Acclaimed Chilean author Luis Sepulveda dies of COVID-19 in Spain
Updated 22:34, 16-Apr-2020
CGTN
Author Luis Sepulveda was exiled from Chile in 1977 under the Pinochet dictatorship. /AFP

Author Luis Sepulveda was exiled from Chile in 1977 under the Pinochet dictatorship. /AFP

Best-selling Chilean writer Luis Sepulveda has died at a hospital in northern Spain about six weeks after testing positive for coronavirus, his publishing house said on Thursday. He was 70.

"The writer Luis Sepulveda has died in Oviedo," said a statement by Barcelona-based Tusquets, adding it "deeply regretted his loss".

Best known for "The Old Man Who Read Love Stories", Sepulveda was exiled from Chile in 1977 by the Pinochet dictatorship and traveled extensively before settling in Europe in the 1980s.
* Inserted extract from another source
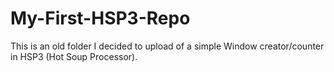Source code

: # My-First-HSP3-Repo
This is an old folder I decided to upload of a simple Window creator/counter in HSP3 (Hot Soup Processor).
He first began showing symptoms of COVID-19 on February 25 after returning from a festival in northern Portugal and was taken to hospital in Oviedo in the northern Asturias region where he had lived for more than 20 years.

By March 10, local newspapers reported he was in critical condition, but since then, no further details have been made public at the family's request.

Luis Sepulveda is pictured in March 2010 at the Paris Book Fair. /AFP

Luis Sepulveda is pictured in March 2010 at the Paris Book Fair. /AFP

"Health workers gave everything to save his life but he never got over the illness. My condolences to his wife and family," tweeted Adrian Barbon, president of the Asturias region.

Born on October 1949 in Ovalle, north of the Chilean capital Santiago, Sepulveda became a political activist when he was young, first with Chile's Communist Youth, and then with the Socialists.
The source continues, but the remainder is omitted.